Graham's spam filter (was Lisp to Python translation criticism?)

Sat Aug 17 18:10:12 EDT 2002

"Paul Rubin" wrote:

> Erik Max Francis <max at alcyone.com> writes:
> > One obvious and immediate issue is that for an industrial-strength
> > filter, the database gets _huge_ (Graham's basic setup involved 4000
> > messages each in the spam and nonspam corpora), and reading and writing
> > the database (even with cPickle) each time a spam message comes through
> > starts to become intensive.
>
> Why not use dbhash?  I think there's also a Python cdb wrapper somewhere.
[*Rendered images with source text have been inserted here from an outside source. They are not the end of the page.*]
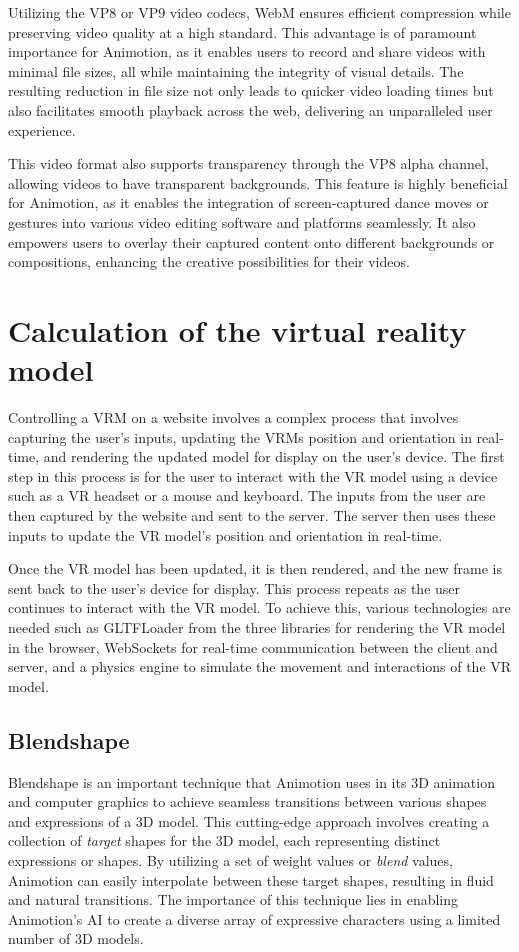 Utilizing the VP8 or VP9 video codecs, WebM ensures efficient compression while preserving 
video quality at a high standard. This advantage is of paramount importance for Animotion, 
as it enables users to record and share videos with minimal file sizes, all while maintaining the integrity of visual details. 
The resulting reduction in file size not only leads to quicker video loading times but also facilitates smooth 
playback across the web, delivering an unparalleled user experience.

This video format also supports transparency through the VP8 alpha channel, allowing videos to have 
transparent backgrounds. This feature is highly beneficial for Animotion, as it enables the integration 
of screen-captured dance moves or gestures into various video editing software and platforms seamlessly. 
It also empowers users to overlay their captured content onto different backgrounds or compositions, 
enhancing the creative possibilities for their videos. \cite{webm}

\section{Calculation of the virtual reality model} 
Controlling a VRM on a website involves a complex process that involves 
capturing the user's inputs, updating the VRMs position and orientation in real-time, 
and rendering the updated model for display on the user's device.
The first step in this process is for the user to interact with the VR model 
using a device such as a VR headset or a mouse and keyboard. The inputs from the 
user are then captured by the website and sent to the server. The server then 
uses these inputs to update the VR model's position and orientation in real-time. 

Once the VR model has been updated, it is then rendered, and the new frame is 
sent back to the user's device for display. This process repeats as the user 
continues to interact with the VR model. 
To achieve this, various technologies are needed such as GLTFLoader from the three
libraries for rendering the VR model in the browser, WebSockets for real-time 
communication between the client and server, and a physics engine to simulate 
the movement and interactions of the VR model. 

\subsection{Blendshape}
Blendshape is an important technique that Animotion uses in its 3D animation and computer graphics to 
achieve seamless transitions between various shapes and expressions of a 3D model. This cutting-edge approach 
involves creating a collection of \emph{target} shapes for the 3D model, each representing distinct 
expressions or shapes. By utilizing a set of weight values or \emph{blend} values, Animotion can easily 
interpolate between these target shapes, resulting in fluid and natural transitions. The importance of this technique 
lies in enabling Animotion's AI to create a diverse array of expressive characters using a limited number of 3D models.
Assuming you mean Dan Bernstein's cdb, there is a link to a Python wrapper
at the homepage http://cr.yp.to/cdb.html.

But I don't think that a pickled dictionary/database would be unmanageably
huge, even w/ a large set of input messages, since the rate of growth of the
"vocabulary" (i.e., set of tokens) would slow as more messages were input.
The spam probability database in particular is smaller than the "good" and
"bad" ones since it has a frequency threshold.

The databases don't necessarily have to be updated every time an email comes
in.  Only reading the (smaller) spam probability database is necessary to
determine whether an email is spam.  Updating the good and bad databases can
probably be left to a daily cron job.